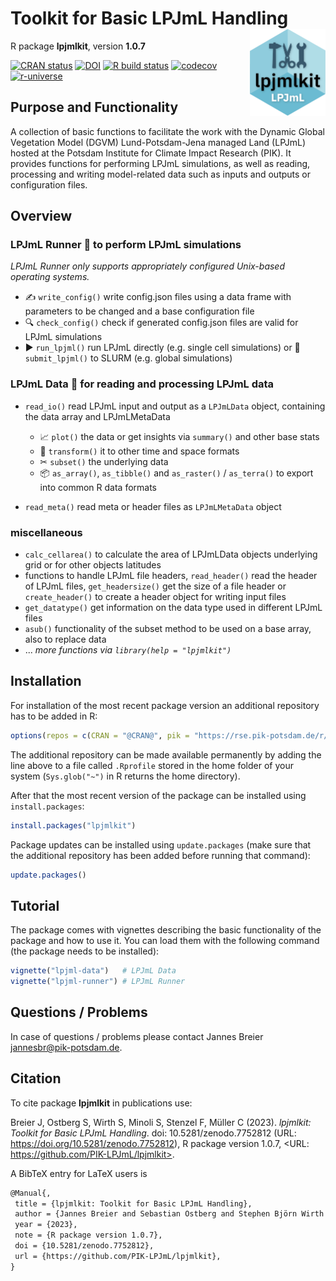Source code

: # Toolkit for Basic LPJmL Handling <a href=''><img src='inst/img/logo.png' align='right' height='139' /></a>

R package **lpjmlkit**, version **1.0.7**

[![CRAN status](https://www.r-pkg.org/badges/version/lpjmlkit)](https://cran.r-project.org/package=lpjmlkit) [![DOI](https://zenodo.org/badge/DOI/10.5281/zenodo.7752812.svg)](https://doi.org/10.5281/zenodo.7752812) [![R build status](https://github.com/PIK-LPJmL/lpjmlkit/workflows/check/badge.svg)](https://github.com/PIK-LPJmL/lpjmlkit/actions) [![codecov](https://codecov.io/gh/PIK-LPJmL/lpjmlkit/branch/master/graph/badge.svg)](https://app.codecov.io/gh/PIK-LPJmL/lpjmlkit) [![r-universe](https://pik-piam.r-universe.dev/badges/lpjmlkit)](https://pik-piam.r-universe.dev/builds)

## Purpose and Functionality

A collection of basic functions to facilitate the work with the
    Dynamic Global Vegetation Model (DGVM) Lund-Potsdam-Jena managed Land
    (LPJmL) hosted at the Potsdam Institute for Climate Impact Research (PIK).
    It provides functions for performing LPJmL simulations, as well as reading,
    processing and writing model-related data such as inputs and outputs or
    configuration files.
## Overview

### **LPJmL Runner &#127939;**  to perform LPJmL simulations
   *LPJmL Runner only supports appropriately configured Unix-based operating systems.*
- &#9997; `write_config()` write config.json files using a data frame with parameters to be changed and a base configuration file
- &#128269; `check_config()` check if generated config.json files are valid for LPJmL simulations
- &#9654; `run_lpjml()` run LPJmL directly (e.g. single cell simulations) or &#128640; `submit_lpjml()` to SLURM (e.g. global simulations)


### **LPJmL Data &#128190;** for reading and processing LPJmL data
- `read_io()` read LPJmL input and output as a `LPJmLData` object, containing the data array and LPJmLMetaData
    - &#128200; `plot()` the data or get insights via `summary()` and other base stats
    - &#128257; `transform()` it to other time and space formats
    - &#9986; `subset()` the underlying data
    - &#128230; `as_array()`, `as_tibble()` and `as_raster()` / `as_terra()` to export into common R data formats

- `read_meta()` read meta or header files as `LPJmLMetaData` object

### **miscellaneous**
- `calc_cellarea()` to calculate the area of LPJmLData objects underlying grid
or for other objects latitudes
- functions to handle LPJmL file headers, `read_header()` read the header of LPJmL files, `get_headersize()` get the size of a file header or `create_header()` to create a header object for writing input files
- `get_datatype()` get information on the data type used in different LPJmL files
- `asub()` functionality of the subset method to be used on a base array, also to replace data
- ... *more functions via `library(help = "lpjmlkit")`*

## Installation

For installation of the most recent package version an additional repository has to be added in R:

```r
options(repos = c(CRAN = "@CRAN@", pik = "https://rse.pik-potsdam.de/r/packages"))
```
The additional repository can be made available permanently by adding the line above to a file called `.Rprofile` stored in the home folder of your system (`Sys.glob("~")` in R returns the home directory).

After that the most recent version of the package can be installed using `install.packages`:

```r 
install.packages("lpjmlkit")
```

Package updates can be installed using `update.packages` (make sure that the additional repository has been added before running that command):

```r 
update.packages()
```

## Tutorial

The package comes with vignettes describing the basic functionality of the package and how to use it. You can load them with the following command (the package needs to be installed):

```r
vignette("lpjml-data")   # LPJmL Data
vignette("lpjml-runner") # LPJmL Runner
```

## Questions / Problems

In case of questions / problems please contact Jannes Breier <jannesbr@pik-potsdam.de>.

## Citation

To cite package **lpjmlkit** in publications use:

Breier J, Ostberg S, Wirth S, Minoli S, Stenzel F, Müller C (2023). _lpjmlkit: Toolkit for Basic LPJmL Handling_. doi: 10.5281/zenodo.7752812 (URL: https://doi.org/10.5281/zenodo.7752812), R package version 1.0.7, <URL: https://github.com/PIK-LPJmL/lpjmlkit>.

A BibTeX entry for LaTeX users is

 ```latex
@Manual{,
  title = {lpjmlkit: Toolkit for Basic LPJmL Handling},
  author = {Jannes Breier and Sebastian Ostberg and Stephen Björn Wirth and Sara Minoli and Fabian Stenzel and Christoph Müller},
  year = {2023},
  note = {R package version 1.0.7},
  doi = {10.5281/zenodo.7752812},
  url = {https://github.com/PIK-LPJmL/lpjmlkit},
}
```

··········

■ **Task**: Copy out the entries verbatim and leave the images out.

■ **Answer to this problem**:
Source code

: # Toolkit for Basic LPJmL Handling <a href=''><img src='inst/img/logo.png' align='right' height='139' /></a>

R package **lpjmlkit**, version **1.0.7**

[![CRAN status](https://www.r-pkg.org/badges/version/lpjmlkit)](https://cran.r-project.org/package=lpjmlkit) [![DOI](https://zenodo.org/badge/DOI/10.5281/zenodo.7752812.svg)](https://doi.org/10.5281/zenodo.7752812) [![R build status](https://github.com/PIK-LPJmL/lpjmlkit/workflows/check/badge.svg)](https://github.com/PIK-LPJmL/lpjmlkit/actions) [![codecov](https://codecov.io/gh/PIK-LPJmL/lpjmlkit/branch/master/graph/badge.svg)](https://app.codecov.io/gh/PIK-LPJmL/lpjmlkit) [![r-universe](https://pik-piam.r-universe.dev/badges/lpjmlkit)](https://pik-piam.r-universe.dev/builds)

## Purpose and Functionality

A collection of basic functions to facilitate the work with the
    Dynamic Global Vegetation Model (DGVM) Lund-Potsdam-Jena managed Land
    (LPJmL) hosted at the Potsdam Institute for Climate Impact Research (PIK).
    It provides functions for performing LPJmL simulations, as well as reading,
    processing and writing model-related data such as inputs and outputs or
    configuration files.
## Overview

### **LPJmL Runner &#127939;**  to perform LPJmL simulations
   *LPJmL Runner only supports appropriately configured Unix-based operating systems.*
- &#9997; `write_config()` write config.json files using a data frame with parameters to be changed and a base configuration file
- &#128269; `check_config()` check if generated config.json files are valid for LPJmL simulations
- &#9654; `run_lpjml()` run LPJmL directly (e.g. single cell simulations) or &#128640; `submit_lpjml()` to SLURM (e.g. global simulations)


### **LPJmL Data &#128190;** for reading and processing LPJmL data
- `read_io()` read LPJmL input and output as a `LPJmLData` object, containing the data array and LPJmLMetaData
    - &#128200; `plot()` the data or get insights via `summary()` and other base stats
    - &#128257; `transform()` it to other time and space formats
    - &#9986; `subset()` the underlying data
    - &#128230; `as_array()`, `as_tibble()` and `as_raster()` / `as_terra()` to export into common R data formats

- `read_meta()` read meta or header files as `LPJmLMetaData` object

### **miscellaneous**
- `calc_cellarea()` to calculate the area of LPJmLData objects underlying grid
or for other objects latitudes
- functions to handle LPJmL file headers, `read_header()` read the header of LPJmL files, `get_headersize()` get the size of a file header or `create_header()` to create a header object for writing input files
- `get_datatype()` get information on the data type used in different LPJmL files
- `asub()` functionality of the subset method to be used on a base array, also to replace data
- ... *more functions via `library(help = "lpjmlkit")`*

## Installation

For installation of the most recent package version an additional repository has to be added in R:

```r
options(repos = c(CRAN = "@CRAN@", pik = "https://rse.pik-potsdam.de/r/packages"))
```
The additional repository can be made available permanently by adding the line above to a file called `.Rprofile` stored in the home folder of your system (`Sys.glob("~")` in R returns the home directory).

After that the most recent version of the package can be installed using `install.packages`:

```r 
install.packages("lpjmlkit")
```

Package updates can be installed using `update.packages` (make sure that the additional repository has been added before running that command):

```r 
update.packages()
```

## Tutorial

The package comes with vignettes describing the basic functionality of the package and how to use it. You can load them with the following command (the package needs to be installed):

```r
vignette("lpjml-data")   # LPJmL Data
vignette("lpjml-runner") # LPJmL Runner
```

## Questions / Problems

In case of questions / problems please contact Jannes Breier <jannesbr@pik-potsdam.de>.

## Citation

To cite package **lpjmlkit** in publications use:

Breier J, Ostberg S, Wirth S, Minoli S, Stenzel F, Müller C (2023). _lpjmlkit: Toolkit for Basic LPJmL Handling_. doi: 10.5281/zenodo.7752812 (URL: https://doi.org/10.5281/zenodo.7752812), R package version 1.0.7, <URL: https://github.com/PIK-LPJmL/lpjmlkit>.

A BibTeX entry for LaTeX users is

 ```latex
@Manual{,
  title = {lpjmlkit: Toolkit for Basic LPJmL Handling},
  author = {Jannes Breier and Sebastian Ostberg and Stephen Björn Wirth and Sara Minoli and Fabian Stenzel and Christoph Müller},
  year = {2023},
  note = {R package version 1.0.7},
  doi = {10.5281/zenodo.7752812},
  url = {https://github.com/PIK-LPJmL/lpjmlkit},
}
```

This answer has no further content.